• [DATA FOR ANALYSIS]:
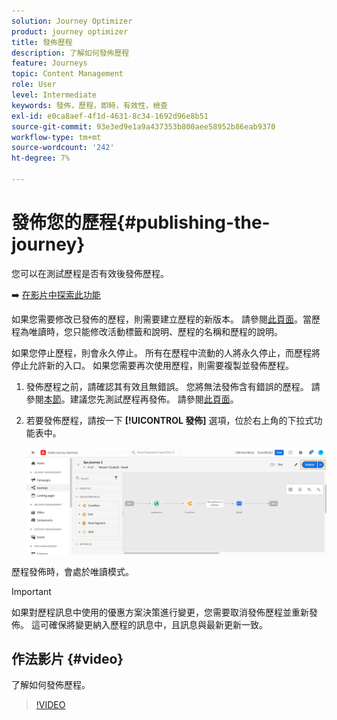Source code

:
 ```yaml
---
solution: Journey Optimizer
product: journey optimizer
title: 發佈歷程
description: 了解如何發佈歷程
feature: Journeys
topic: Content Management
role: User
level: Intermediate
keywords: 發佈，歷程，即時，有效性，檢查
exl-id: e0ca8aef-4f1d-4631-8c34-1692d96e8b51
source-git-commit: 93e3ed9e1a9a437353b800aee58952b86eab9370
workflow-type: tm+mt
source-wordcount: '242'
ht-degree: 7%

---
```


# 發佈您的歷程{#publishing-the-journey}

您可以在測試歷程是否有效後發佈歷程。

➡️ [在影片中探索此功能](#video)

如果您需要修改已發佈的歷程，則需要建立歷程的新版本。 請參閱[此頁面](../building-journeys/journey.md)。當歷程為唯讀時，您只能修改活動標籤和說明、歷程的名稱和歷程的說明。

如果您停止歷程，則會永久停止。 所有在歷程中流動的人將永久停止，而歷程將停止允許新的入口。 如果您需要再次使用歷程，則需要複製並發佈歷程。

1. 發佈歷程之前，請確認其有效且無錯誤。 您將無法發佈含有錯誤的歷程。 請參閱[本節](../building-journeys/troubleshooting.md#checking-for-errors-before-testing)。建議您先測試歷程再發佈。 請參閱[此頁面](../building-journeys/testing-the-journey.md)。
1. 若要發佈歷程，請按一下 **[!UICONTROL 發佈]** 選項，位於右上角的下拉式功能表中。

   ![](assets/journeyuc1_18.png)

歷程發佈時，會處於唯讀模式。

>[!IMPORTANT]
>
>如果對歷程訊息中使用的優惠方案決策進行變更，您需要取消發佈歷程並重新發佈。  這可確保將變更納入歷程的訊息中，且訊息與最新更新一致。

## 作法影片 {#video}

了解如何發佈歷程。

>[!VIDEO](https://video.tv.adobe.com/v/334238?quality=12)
* * *
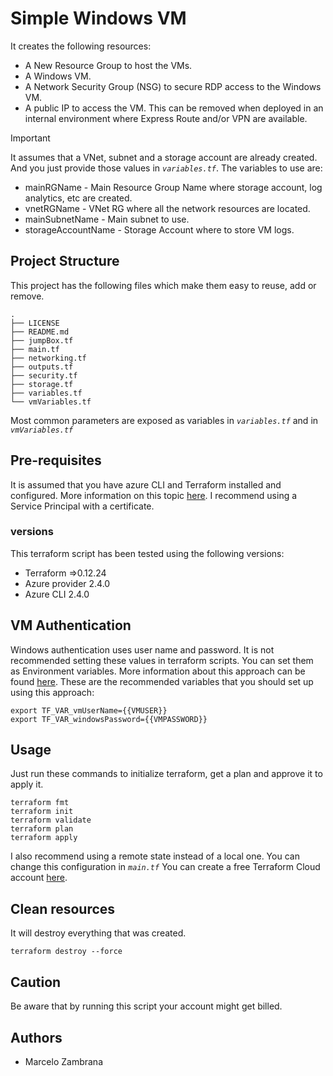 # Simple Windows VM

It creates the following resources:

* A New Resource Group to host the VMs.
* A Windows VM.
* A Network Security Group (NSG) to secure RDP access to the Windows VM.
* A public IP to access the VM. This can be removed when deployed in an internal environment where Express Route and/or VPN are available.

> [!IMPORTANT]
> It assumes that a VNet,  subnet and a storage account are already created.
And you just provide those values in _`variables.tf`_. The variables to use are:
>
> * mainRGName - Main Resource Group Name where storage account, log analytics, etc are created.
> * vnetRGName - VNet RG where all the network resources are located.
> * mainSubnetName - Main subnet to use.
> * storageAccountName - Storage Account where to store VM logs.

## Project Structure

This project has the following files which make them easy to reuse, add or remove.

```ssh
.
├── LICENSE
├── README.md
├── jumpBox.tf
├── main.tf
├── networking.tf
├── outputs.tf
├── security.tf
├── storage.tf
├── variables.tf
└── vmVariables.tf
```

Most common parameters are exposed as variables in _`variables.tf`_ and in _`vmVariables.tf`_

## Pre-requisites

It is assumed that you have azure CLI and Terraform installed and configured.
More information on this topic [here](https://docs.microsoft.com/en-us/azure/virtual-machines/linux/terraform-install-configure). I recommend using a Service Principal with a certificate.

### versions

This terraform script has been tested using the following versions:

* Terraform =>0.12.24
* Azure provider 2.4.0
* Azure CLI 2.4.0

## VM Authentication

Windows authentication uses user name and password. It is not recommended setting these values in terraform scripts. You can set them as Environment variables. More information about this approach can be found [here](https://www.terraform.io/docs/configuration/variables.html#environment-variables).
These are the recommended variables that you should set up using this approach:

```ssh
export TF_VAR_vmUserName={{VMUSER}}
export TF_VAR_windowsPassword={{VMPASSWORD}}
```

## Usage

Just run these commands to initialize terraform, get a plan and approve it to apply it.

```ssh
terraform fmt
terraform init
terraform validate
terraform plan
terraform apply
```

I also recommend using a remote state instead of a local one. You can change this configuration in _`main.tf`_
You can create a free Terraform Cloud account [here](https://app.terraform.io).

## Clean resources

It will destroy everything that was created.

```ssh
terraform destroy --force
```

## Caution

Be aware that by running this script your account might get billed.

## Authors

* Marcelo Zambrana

• [REQUIRED ACTION]:
Show the lines of the listing above with "apply".

• [OUTPUT FOR THIS EXERCISE]:
Just run these commands to initialize terraform, get a plan and approve it to apply it.
terraform apply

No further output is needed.